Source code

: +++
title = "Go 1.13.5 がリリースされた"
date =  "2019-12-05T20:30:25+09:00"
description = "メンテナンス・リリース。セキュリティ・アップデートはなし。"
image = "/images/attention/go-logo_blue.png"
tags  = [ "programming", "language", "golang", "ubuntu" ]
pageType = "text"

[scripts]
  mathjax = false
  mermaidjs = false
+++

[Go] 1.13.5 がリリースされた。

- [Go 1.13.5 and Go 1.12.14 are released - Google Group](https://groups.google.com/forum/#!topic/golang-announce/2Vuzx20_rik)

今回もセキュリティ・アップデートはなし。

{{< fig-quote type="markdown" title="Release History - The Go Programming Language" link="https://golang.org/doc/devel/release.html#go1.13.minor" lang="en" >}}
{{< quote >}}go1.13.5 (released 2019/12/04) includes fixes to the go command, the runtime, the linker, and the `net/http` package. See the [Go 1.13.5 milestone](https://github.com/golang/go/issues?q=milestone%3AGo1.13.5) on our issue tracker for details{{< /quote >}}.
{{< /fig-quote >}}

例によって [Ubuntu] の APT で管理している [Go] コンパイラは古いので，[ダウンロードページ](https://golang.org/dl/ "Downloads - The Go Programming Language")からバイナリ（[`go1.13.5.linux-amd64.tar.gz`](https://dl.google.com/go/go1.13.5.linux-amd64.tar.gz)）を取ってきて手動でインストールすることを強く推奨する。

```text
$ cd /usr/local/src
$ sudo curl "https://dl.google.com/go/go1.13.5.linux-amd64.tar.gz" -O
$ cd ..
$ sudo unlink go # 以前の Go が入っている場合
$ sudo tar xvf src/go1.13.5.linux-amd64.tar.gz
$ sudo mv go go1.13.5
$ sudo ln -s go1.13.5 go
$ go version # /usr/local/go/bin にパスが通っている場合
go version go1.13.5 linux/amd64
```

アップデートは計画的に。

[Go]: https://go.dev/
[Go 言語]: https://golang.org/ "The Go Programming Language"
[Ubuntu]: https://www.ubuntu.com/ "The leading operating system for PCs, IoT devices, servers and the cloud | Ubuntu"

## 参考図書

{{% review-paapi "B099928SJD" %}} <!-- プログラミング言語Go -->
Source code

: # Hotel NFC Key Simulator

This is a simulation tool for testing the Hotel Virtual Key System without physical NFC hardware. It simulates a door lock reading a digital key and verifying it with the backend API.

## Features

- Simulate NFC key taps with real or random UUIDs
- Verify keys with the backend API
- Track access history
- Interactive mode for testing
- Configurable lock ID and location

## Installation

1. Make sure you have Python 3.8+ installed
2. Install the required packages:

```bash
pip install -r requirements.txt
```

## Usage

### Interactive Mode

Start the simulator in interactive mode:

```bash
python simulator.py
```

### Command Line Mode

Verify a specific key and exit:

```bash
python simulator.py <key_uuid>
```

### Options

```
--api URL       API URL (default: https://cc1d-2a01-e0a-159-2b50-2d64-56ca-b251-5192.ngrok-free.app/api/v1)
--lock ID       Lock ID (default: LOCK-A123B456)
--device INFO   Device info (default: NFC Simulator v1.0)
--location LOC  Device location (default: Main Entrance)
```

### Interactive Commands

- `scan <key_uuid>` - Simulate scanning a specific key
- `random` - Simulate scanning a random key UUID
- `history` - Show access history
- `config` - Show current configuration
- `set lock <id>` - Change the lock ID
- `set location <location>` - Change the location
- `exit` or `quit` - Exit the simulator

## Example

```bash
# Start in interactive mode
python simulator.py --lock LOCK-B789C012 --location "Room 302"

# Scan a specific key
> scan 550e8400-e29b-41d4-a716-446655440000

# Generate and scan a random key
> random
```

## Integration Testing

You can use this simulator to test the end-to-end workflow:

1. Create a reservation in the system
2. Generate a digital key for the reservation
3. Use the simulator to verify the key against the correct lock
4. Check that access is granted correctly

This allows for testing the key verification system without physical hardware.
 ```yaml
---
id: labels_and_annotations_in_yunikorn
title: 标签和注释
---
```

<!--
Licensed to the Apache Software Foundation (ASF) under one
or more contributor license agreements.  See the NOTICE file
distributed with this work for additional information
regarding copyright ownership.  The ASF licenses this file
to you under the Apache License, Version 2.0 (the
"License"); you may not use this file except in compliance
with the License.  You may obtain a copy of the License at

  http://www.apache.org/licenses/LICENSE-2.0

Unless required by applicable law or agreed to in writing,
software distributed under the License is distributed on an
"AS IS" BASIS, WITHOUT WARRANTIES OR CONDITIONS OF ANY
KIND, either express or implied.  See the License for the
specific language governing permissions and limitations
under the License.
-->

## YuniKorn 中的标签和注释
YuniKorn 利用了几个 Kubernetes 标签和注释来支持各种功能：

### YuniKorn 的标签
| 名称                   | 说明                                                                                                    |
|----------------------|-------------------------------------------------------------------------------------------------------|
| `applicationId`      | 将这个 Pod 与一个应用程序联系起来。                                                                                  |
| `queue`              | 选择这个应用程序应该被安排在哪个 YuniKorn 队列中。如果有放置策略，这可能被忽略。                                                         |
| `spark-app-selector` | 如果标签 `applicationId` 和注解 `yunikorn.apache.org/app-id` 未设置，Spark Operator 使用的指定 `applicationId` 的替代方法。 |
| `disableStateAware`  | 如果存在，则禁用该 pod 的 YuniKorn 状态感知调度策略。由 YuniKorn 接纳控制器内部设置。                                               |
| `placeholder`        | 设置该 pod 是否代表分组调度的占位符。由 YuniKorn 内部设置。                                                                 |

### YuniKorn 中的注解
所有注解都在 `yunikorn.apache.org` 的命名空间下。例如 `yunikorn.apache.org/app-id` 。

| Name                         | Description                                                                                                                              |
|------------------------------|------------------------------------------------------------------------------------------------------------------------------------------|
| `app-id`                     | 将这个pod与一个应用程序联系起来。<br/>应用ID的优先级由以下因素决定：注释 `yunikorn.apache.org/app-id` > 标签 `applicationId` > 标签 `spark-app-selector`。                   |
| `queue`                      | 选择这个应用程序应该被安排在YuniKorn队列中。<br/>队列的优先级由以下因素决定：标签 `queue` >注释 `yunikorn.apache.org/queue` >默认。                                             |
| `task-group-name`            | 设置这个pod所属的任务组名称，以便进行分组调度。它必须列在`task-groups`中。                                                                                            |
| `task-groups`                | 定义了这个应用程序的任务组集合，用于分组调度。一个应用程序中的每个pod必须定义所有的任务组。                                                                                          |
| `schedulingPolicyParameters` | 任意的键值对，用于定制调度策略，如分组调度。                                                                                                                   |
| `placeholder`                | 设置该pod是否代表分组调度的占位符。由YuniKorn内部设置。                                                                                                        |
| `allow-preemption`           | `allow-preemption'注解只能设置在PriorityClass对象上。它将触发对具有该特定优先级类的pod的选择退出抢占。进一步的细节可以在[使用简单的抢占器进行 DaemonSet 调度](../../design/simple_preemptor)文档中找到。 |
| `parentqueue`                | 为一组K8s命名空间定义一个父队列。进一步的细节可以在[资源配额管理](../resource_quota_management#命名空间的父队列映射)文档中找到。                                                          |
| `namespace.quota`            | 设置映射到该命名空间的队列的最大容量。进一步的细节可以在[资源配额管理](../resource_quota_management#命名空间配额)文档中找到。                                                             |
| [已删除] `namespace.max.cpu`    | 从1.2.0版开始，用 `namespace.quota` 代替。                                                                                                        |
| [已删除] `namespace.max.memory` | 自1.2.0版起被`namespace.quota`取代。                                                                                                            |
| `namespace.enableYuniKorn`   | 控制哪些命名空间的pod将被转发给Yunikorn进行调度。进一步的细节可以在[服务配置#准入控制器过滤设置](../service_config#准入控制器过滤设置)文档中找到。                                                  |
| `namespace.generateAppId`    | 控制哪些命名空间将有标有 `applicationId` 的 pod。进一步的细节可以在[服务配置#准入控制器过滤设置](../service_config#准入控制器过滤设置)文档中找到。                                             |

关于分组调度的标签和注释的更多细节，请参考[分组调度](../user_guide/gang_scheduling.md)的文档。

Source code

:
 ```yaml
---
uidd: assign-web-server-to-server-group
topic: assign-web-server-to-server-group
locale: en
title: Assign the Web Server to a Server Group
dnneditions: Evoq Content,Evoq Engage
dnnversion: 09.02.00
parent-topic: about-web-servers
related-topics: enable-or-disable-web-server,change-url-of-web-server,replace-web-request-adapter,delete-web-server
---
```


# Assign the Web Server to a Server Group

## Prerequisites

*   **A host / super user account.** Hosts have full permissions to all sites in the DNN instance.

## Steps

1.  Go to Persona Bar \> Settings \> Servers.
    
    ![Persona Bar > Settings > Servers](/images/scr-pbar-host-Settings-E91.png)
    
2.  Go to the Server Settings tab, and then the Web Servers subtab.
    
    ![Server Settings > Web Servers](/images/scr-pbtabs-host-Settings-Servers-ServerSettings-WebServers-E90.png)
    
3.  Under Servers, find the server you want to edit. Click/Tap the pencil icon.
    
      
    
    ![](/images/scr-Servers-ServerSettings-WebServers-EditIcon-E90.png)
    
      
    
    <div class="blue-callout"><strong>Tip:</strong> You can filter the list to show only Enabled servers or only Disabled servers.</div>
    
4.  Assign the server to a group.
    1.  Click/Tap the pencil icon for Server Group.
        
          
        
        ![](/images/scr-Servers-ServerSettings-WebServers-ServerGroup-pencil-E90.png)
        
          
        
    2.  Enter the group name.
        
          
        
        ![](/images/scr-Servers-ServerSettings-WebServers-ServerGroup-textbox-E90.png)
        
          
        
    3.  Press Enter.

■ Task:
Between the first line of the entries above and the line with "History - The", both included, copy every line exactly and nothing outside that range.

■ Exercise result:
Source code

: +++
title = "Go 1.13.5 がリリースされた"
date =  "2019-12-05T20:30:25+09:00"
description = "メンテナンス・リリース。セキュリティ・アップデートはなし。"
image = "/images/attention/go-logo_blue.png"
tags  = [ "programming", "language", "golang", "ubuntu" ]
pageType = "text"

[scripts]
  mathjax = false
  mermaidjs = false
+++

[Go] 1.13.5 がリリースされた。

- [Go 1.13.5 and Go 1.12.14 are released - Google Group](https://groups.google.com/forum/#!topic/golang-announce/2Vuzx20_rik)

今回もセキュリティ・アップデートはなし。

{{< fig-quote type="markdown" title="Release History - The Go Programming Language" link="https://golang.org/doc/devel/release.html#go1.13.minor" lang="en" >}}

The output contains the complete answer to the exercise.